My mind strays to a week ago, sucking air and body aching from a weekend of backyard gardening in daytime temperatures barely half as hot as today, with no humidity! That felt hard! And with every year I clock past 40, it seems like it’s getting harder.
I’m seriously starting to wonder whether I’m still cut out for this sort of thing.
***
So far, my return to the field following almost three years of pandemic lockdown has been a humbling experience. However, I found air travel to have changed little due to Covid-19. Airports are still the same familiar melee of bureaucracy and lineups; masks and vaccine records not so much disrupting the whole process as adding on to it.
No, it’s the fact of being away close to three years, of being shut in that’s really wearing me down.

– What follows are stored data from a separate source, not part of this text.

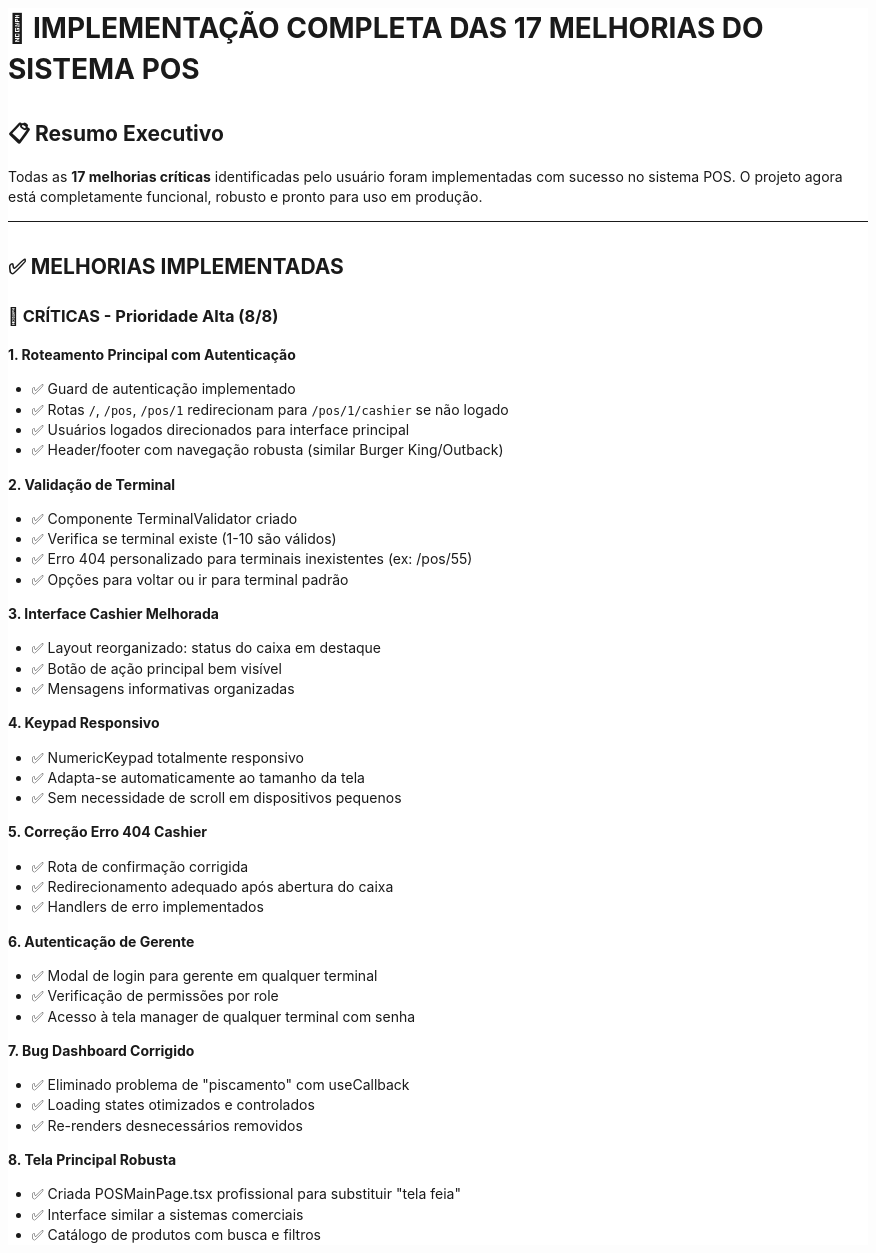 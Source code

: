 # 🎉 IMPLEMENTAÇÃO COMPLETA DAS 17 MELHORIAS DO SISTEMA POS

## 📋 **Resumo Executivo**

Todas as **17 melhorias críticas** identificadas pelo usuário foram implementadas com sucesso no sistema POS. O projeto agora está completamente funcional, robusto e pronto para uso em produção.

---

## ✅ **MELHORIAS IMPLEMENTADAS**

### 🔴 **CRÍTICAS - Prioridade Alta (8/8)**

**1. Roteamento Principal com Autenticação**
- ✅ Guard de autenticação implementado
- ✅ Rotas `/`, `/pos`, `/pos/1` redirecionam para `/pos/1/cashier` se não logado
- ✅ Usuários logados direcionados para interface principal
- ✅ Header/footer com navegação robusta (similar Burger King/Outback)

**2. Validação de Terminal**
- ✅ Componente TerminalValidator criado
- ✅ Verifica se terminal existe (1-10 são válidos)
- ✅ Erro 404 personalizado para terminais inexistentes (ex: /pos/55)
- ✅ Opções para voltar ou ir para terminal padrão

**3. Interface Cashier Melhorada**
- ✅ Layout reorganizado: status do caixa em destaque
- ✅ Botão de ação principal bem visível
- ✅ Mensagens informativas organizadas

**4. Keypad Responsivo**
- ✅ NumericKeypad totalmente responsivo
- ✅ Adapta-se automaticamente ao tamanho da tela
- ✅ Sem necessidade de scroll em dispositivos pequenos

**5. Correção Erro 404 Cashier**
- ✅ Rota de confirmação corrigida
- ✅ Redirecionamento adequado após abertura do caixa
- ✅ Handlers de erro implementados

**6. Autenticação de Gerente**
- ✅ Modal de login para gerente em qualquer terminal
- ✅ Verificação de permissões por role
- ✅ Acesso à tela manager de qualquer terminal com senha

**7. Bug Dashboard Corrigido**
- ✅ Eliminado problema de "piscamento" com useCallback
- ✅ Loading states otimizados e controlados
- ✅ Re-renders desnecessários removidos

**8. Tela Principal Robusta**
- ✅ Criada POSMainPage.tsx profissional para substituir "tela feia"
- ✅ Interface similar a sistemas comerciais
- ✅ Catálogo de produtos com busca e filtros
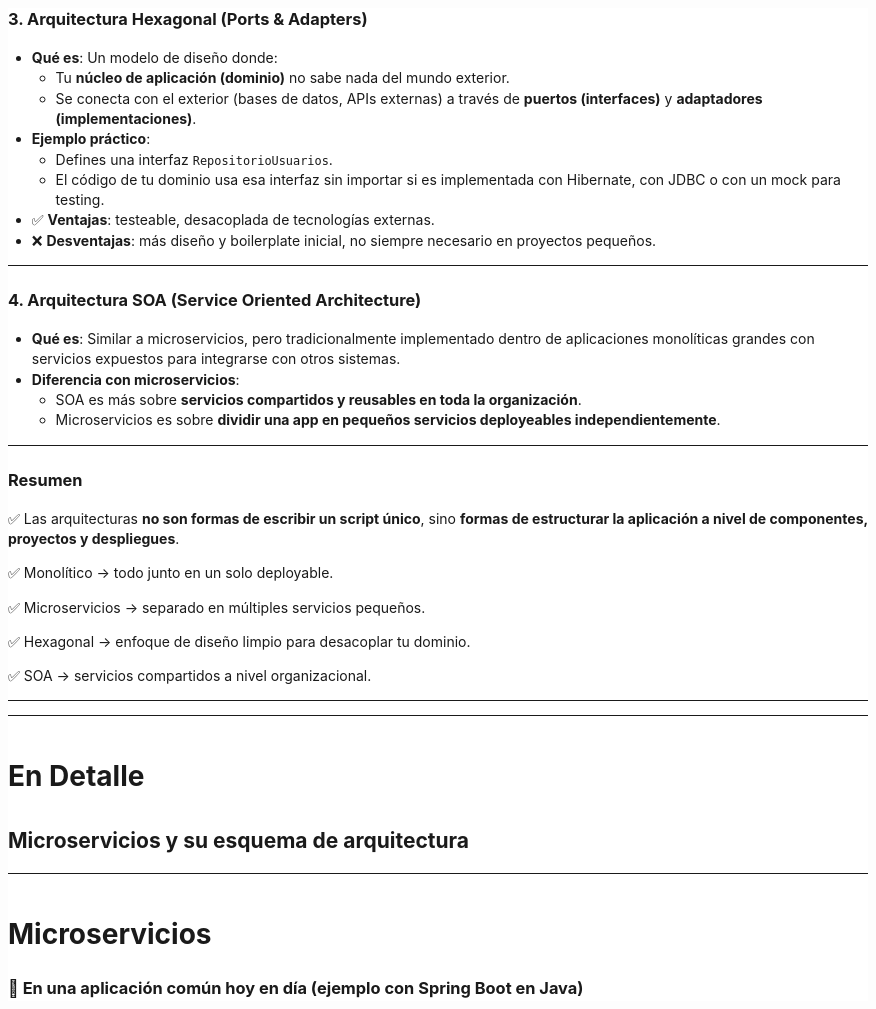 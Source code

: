 
### 3. **Arquitectura Hexagonal (Ports & Adapters)**

- **Qué es**: Un modelo de diseño donde:
    - Tu **núcleo de aplicación (dominio)** no sabe nada del mundo exterior.
    - Se conecta con el exterior (bases de datos, APIs externas) a través de **puertos (interfaces)** y **adaptadores (implementaciones)**.
- **Ejemplo práctico**:
    - Defines una interfaz `RepositorioUsuarios`.
    - El código de tu dominio usa esa interfaz sin importar si es implementada con Hibernate, con JDBC o con un mock para testing.
- ✅ **Ventajas**: testeable, desacoplada de tecnologías externas.
- ❌ **Desventajas**: más diseño y boilerplate inicial, no siempre necesario en proyectos pequeños.

---

### 4. **Arquitectura SOA (Service Oriented Architecture)**

- **Qué es**: Similar a microservicios, pero tradicionalmente implementado dentro de aplicaciones monolíticas grandes con servicios expuestos para integrarse con otros sistemas.
- **Diferencia con microservicios**:
    - SOA es más sobre **servicios compartidos y reusables en toda la organización**.
    - Microservicios es sobre **dividir una app en pequeños servicios deployeables independientemente**.

---

### Resumen

✅ Las arquitecturas **no son formas de escribir un script único**, sino **formas de estructurar la aplicación a nivel de componentes, proyectos y despliegues**.

✅ Monolítico → todo junto en un solo deployable.

✅ Microservicios → separado en múltiples servicios pequeños.

✅ Hexagonal → enfoque de diseño limpio para desacoplar tu dominio.

✅ SOA → servicios compartidos a nivel organizacional.

---
---
# En Detalle

## Microservicios y su esquema de arquitectura

---
# Microservicios

### 🎯 **En una aplicación común hoy en día (ejemplo con Spring Boot en Java)**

I’m not just telling myself that as I sit panting on the jungle floor, trying not to pass out from heat exhaustion. But the truth is this is one hell of a way to start travelling again after such a long and wearisome hiatus.
Since joining the SCRAP team in the field, this is the first time I will have been on site for the entire field season. The work begins with the labour-intensive task of clearing away the vegetation from the mounds we’ll be excavating. And unlike the forests back home, the regrowth here after only a few years is such that you could be forgiven for assuming we’d never worked here at all.
Unphased, our collaborators from the local Maya community – wielding machetes with surgical precision – clear every bush, root, and blade of grass from our proposed dig sites, literally peeling the brush back almost like a carpet. The North Americans try their best to help out, but our machete skills are lacking so we mostly just help clear away the chopped material with our gloved hands.
Our team has new and familiar faces this season, and I’m unexpectedly moved to be remembered so fondly by local companions I haven’t seen in so long.
Bit by bit, the week progresses through the opening of all three of this year’s dig sites, all of us getting acquainted and re-acquainted as we went along. What emerges is a continuum of the little vignettes that only come out of getting to know people. Saralyn deploying an hourly application of bug repellent from a can the size of a bazooka; Mr. Paquiul identifying the mournful baying echoing down from the nearby hills as the cries of Howler Monkeys – he calls them baboons – calling for the rain; exchanging stories with Mr. Juan about how determined and focused our daughters are: his will go to work for a bank, mine will be a veterinarian…
Belize, I quickly remember, is demanding but also rewarding.
***
Later, the weekend affords a short getaway to the beach and possibly the best pizza joint – certainly our favourite one – in Belize. Shawn observes philosophically that he likes having favourite places in different countries. As I take stock of this favourite place, I realize, despite the only recent lifting of pandemic restrictions, that it seems busier and more touristy than the last time I was here. The place has expanded, and they’ve added services… After the last week of getting our project started again, it becomes clear that not everyone who travels gets to visit places in quite the same way we do… and not everyone wants to.

For me, travelling for field research harkens back to a time when you were privileged to travel somewhere and experience an authentic adventure in a faraway place. It feels like much travel these days has become about simply appearing somewhere, hoping it will drive more engagement on your social feed. But nothing we’re down here to do is merely to say we’d done it. Why we’re here and why we keep coming back is for a reason:
To learn (and share) something interesting about a place, and its people.